= Eratosphere =

Poetry workshop

Eratosphere is a free-to-join workshop for formal poetry. Additionally, it is a forum for free verse, for poetry and prose translation, fiction, art, literary criticism, and critical discussions on writing. It was founded in 1999 by Alexander Pepple as a workshop complement to Able Muse. Eratosphere moderators have included some of the best known formal poets, with the Poet Laureate of Wisconsin Marilyn Taylor, A. M. Juster, A. E. Stallings, and R. S. Gwynn among them.
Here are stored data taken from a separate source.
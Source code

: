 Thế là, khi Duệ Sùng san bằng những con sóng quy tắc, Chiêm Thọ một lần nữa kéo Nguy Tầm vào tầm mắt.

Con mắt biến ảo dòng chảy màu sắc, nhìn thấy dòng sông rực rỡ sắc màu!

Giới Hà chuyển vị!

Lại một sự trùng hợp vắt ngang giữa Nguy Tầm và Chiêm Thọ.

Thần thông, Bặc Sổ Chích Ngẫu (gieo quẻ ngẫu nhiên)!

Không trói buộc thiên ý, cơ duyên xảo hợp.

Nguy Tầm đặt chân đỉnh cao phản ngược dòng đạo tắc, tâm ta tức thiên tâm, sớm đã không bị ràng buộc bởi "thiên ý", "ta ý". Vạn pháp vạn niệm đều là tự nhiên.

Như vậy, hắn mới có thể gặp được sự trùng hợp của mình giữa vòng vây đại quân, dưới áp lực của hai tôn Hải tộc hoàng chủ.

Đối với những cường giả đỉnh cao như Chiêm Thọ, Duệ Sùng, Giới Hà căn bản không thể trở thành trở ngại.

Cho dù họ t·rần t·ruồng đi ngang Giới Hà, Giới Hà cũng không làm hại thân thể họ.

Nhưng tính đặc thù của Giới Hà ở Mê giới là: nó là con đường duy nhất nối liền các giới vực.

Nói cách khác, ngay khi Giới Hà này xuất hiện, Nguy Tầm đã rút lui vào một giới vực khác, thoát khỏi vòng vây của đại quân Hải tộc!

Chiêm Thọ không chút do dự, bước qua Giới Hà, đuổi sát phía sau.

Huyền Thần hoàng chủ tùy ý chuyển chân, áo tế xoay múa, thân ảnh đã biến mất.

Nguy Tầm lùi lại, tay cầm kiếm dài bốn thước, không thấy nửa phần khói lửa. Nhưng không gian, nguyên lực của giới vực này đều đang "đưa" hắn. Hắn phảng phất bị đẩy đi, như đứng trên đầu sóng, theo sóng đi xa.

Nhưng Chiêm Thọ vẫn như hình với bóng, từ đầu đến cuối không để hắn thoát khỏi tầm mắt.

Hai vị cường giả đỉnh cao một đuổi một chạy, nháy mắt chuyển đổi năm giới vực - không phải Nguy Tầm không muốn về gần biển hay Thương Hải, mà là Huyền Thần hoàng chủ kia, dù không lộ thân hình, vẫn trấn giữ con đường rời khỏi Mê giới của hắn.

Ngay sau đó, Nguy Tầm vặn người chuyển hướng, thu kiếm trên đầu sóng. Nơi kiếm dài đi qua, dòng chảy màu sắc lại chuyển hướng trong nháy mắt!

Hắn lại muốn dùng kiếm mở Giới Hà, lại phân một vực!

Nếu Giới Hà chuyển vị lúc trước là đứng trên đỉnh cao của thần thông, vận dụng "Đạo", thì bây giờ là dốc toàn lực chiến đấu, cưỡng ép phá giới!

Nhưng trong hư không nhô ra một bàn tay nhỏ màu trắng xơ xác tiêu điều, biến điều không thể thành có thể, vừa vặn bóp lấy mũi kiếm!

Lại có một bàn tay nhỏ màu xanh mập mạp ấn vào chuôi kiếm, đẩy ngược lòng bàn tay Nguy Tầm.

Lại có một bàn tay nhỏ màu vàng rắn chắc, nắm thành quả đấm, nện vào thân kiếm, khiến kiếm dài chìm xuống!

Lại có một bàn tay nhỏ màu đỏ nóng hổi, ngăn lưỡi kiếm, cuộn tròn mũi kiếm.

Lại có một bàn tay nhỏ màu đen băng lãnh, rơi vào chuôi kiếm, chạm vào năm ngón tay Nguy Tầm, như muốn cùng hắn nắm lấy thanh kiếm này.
The Distinguished Guest forum continues to host presentations and discussions with renowned writers and poets, such as former US Poet Laureate Richard Wilbur, the late Anthony Hecht, Timothy Steele, Charles Martin, and X. J. Kennedy. These discussions are permanently archived and accessible online. As such, it has been cited by academics and others as a reference (e.g., professor Susan Santovasi of Yale University on political poetry), whether to gauge poetic trends and beliefs or otherwise. Andrew Frisardi, the noted translator of Dante, acknowledges the help of members and moderators at Eratosphere’s Translation Board in the preparation of his translation of Dante’s Vita Nova

Poets who are members of Eratosphere and who have contributed content to the site at various times include Willis Barnstone, John Beaton, Geoffrey Brock, Terese Coe, Maryann Corbett, Dick Davis (translator), Gregory Dowling, Jehanne Dubrow, Rhina Espaillat, Mark Granier, M.A. Griffiths, R. S. Gwynn, Lee Gurga, A.M. Juster (the pen name of Michael J. Astrue), Julie Kane, Len Krisak, Paul Lake, David Mason, Mary Meriam, Susan McLean, Robert Mezey, Timothy Murphy, Jennifer Reeser, A. E. Stallings, Catherine Tufariello, Wendy Videlock, Richard Wakefield, John Whitworth, and Greg Williamson (poet).